Change CGCall to handle the "coerce" case where the coerce-to type

is a FCA to pass each of the elements as individual scalars. This produces code fast isel is less likely to reject and is easier on the optimizers.
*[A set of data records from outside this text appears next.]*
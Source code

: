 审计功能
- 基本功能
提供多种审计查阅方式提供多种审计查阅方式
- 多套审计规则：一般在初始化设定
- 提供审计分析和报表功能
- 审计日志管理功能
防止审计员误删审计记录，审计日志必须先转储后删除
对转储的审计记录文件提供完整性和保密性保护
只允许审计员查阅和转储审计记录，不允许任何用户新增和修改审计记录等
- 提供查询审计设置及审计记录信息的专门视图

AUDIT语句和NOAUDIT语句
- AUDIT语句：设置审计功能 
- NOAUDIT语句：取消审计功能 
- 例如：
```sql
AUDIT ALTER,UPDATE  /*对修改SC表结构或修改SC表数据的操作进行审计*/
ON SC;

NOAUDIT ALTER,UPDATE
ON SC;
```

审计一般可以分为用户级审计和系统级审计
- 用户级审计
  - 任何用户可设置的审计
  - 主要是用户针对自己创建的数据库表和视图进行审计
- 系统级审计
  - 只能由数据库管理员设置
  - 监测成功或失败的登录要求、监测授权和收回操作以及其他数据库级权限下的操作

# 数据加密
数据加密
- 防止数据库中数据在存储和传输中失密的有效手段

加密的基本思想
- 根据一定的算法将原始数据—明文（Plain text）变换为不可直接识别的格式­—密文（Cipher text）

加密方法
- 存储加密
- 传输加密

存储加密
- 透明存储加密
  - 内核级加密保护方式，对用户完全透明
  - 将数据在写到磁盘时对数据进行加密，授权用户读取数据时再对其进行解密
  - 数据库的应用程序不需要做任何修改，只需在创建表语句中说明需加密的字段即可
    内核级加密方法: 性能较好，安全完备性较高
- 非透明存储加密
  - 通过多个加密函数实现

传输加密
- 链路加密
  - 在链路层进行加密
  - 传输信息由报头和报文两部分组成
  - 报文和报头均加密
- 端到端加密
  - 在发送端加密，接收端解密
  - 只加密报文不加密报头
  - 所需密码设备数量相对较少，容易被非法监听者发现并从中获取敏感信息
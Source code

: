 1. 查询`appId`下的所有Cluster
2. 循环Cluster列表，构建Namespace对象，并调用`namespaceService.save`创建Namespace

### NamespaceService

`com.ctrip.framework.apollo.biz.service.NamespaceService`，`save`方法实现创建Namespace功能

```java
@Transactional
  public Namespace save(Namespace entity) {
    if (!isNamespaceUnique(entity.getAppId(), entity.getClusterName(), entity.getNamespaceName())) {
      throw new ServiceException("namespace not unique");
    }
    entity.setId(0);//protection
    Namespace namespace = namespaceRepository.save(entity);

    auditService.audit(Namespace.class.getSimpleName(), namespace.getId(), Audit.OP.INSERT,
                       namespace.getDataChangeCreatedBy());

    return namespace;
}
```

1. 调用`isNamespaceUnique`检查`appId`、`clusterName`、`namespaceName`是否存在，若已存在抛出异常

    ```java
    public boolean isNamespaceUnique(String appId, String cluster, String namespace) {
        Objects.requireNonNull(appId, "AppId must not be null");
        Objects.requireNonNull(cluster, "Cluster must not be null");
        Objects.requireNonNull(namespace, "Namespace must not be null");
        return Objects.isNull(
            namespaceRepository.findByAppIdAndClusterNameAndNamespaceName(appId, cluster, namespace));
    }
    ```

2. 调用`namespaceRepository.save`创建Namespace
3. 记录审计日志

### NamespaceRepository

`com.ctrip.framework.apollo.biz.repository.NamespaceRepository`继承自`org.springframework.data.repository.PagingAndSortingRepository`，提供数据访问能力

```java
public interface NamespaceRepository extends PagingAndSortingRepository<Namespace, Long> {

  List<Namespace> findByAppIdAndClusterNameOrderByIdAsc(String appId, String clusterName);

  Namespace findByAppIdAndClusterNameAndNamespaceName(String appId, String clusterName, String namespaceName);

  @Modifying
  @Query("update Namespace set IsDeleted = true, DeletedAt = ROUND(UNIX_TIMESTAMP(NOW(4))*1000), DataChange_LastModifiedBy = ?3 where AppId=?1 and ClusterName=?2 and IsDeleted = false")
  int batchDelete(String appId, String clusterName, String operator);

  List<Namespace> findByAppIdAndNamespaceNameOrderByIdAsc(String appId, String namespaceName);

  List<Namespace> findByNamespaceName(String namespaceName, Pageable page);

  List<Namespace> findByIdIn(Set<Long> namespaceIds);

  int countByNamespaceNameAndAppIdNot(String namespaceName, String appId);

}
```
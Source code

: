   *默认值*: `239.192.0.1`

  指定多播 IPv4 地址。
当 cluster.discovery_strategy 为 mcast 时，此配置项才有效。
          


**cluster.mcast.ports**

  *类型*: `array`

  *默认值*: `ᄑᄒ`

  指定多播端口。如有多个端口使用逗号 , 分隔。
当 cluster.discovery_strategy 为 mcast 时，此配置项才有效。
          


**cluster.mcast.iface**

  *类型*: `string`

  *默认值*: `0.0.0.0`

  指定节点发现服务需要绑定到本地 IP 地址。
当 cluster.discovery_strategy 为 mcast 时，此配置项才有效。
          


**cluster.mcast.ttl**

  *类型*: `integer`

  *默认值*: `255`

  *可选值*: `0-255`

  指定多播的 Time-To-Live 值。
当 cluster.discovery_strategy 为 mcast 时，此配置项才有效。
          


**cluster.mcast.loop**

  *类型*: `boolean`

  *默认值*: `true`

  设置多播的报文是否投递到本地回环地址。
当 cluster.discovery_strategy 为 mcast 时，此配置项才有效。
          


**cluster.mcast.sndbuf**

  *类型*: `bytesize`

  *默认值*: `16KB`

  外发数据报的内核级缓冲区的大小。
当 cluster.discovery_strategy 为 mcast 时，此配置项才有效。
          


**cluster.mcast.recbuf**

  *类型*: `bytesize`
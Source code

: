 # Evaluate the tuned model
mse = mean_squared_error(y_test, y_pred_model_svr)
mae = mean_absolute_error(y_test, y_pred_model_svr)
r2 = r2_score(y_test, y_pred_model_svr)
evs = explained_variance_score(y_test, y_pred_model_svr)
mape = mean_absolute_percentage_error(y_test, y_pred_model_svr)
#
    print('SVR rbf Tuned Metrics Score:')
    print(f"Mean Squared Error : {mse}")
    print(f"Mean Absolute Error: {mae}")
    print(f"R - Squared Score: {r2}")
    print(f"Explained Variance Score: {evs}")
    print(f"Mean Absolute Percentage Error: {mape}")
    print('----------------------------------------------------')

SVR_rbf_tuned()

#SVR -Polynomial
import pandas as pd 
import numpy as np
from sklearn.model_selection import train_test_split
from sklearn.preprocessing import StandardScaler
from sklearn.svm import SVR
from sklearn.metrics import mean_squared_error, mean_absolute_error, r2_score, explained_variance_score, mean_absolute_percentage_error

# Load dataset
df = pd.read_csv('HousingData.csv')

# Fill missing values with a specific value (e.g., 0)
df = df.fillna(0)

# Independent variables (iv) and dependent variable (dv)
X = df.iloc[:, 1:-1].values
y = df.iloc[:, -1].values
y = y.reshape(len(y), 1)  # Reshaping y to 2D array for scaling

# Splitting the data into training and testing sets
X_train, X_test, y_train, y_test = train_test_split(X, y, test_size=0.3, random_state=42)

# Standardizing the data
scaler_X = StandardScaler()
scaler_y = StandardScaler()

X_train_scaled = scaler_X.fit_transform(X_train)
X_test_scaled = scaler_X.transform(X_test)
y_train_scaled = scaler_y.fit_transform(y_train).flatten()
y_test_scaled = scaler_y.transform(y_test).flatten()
For example, before we would compile: struct DeclGroup { long NumDecls; char * Y; }; char * foo(DeclGroup D) { return D.NumDecls+D.Y; } to: %struct.DeclGroup = type { i64, i64 } define i64 @_Z3foo9DeclGroup(%struct.DeclGroup) nounwind { entry: %D = alloca %struct.DeclGroup, align 8 ; <%struct.DeclGroup*> [#uses=3] store %struct.DeclGroup %0, %struct.DeclGroup* %D, align 1 %tmp = getelementptr inbounds %struct.DeclGroup* %D, i32 0, i32 0 ; <i64*> [#uses=1] %tmp1 = load i64* %tmp ; <i64> [#uses=1] %tmp2 = getelementptr inbounds %struct.DeclGroup* %D, i32 0, i32 1 ; <i64*> [#uses=1] %tmp3 = load i64* %tmp2 ; <i64> [#uses=1] %add = add nsw i64 %tmp1, %tmp3 ; <i64> [#uses=1] ret i64 %add } Now we get: %0 = type { i64, i64 } %struct.DeclGroup = type { i64, i8* } define i8* @_Z3foo9DeclGroup(i64, i64) nounwind { entry: %D = alloca %struct.DeclGroup, align 8 ; <%struct.DeclGroup*> [#uses=3] %2 = insertvalue %0 undef, i64 %0, 0 ; <%0> [#uses=1] %3 = insertvalue %0 %2, i64 %1, 1 ; <%0> [#uses=1] %4 = bitcast %struct.DeclGroup* %D to %0* ; <%0*> [#uses=1] store %0 %3, %0* %4, align 1 %tmp = getelementptr inbounds %struct.DeclGroup* %D, i32 0, i32 0 ; <i64*> [#uses=1] %tmp1 = load i64* %tmp ; <i64> [#uses=1] %tmp2 = getelementptr inbounds %struct.DeclGroup* %D, i32 0, i32 1 ; <i8**> [#uses=1] %tmp3 = load i8** %tmp2 ; <i8*> [#uses=1] %add.ptr = getelementptr inbounds i8* %tmp3, i64 %tmp1 ; <i8*> [#uses=1] ret i8* %add.ptr } Elimination of the FCA inside the function is still-to-come. git-svn-id: https://llvm.org/svn/llvm-project/cfe/trunk@107099 91177308-0d34-0410-b5e6-96231b3b80d8
author: Chris Lattner <sabre@nondot.org> 2010-06-28 23:44:11 +0000
committer: Chris Lattner <sabre@nondot.org> 2010-06-28 23:44:11 +0000
commit: ce70016434ff82a29a60ef82894d934b8a23f23d (patch)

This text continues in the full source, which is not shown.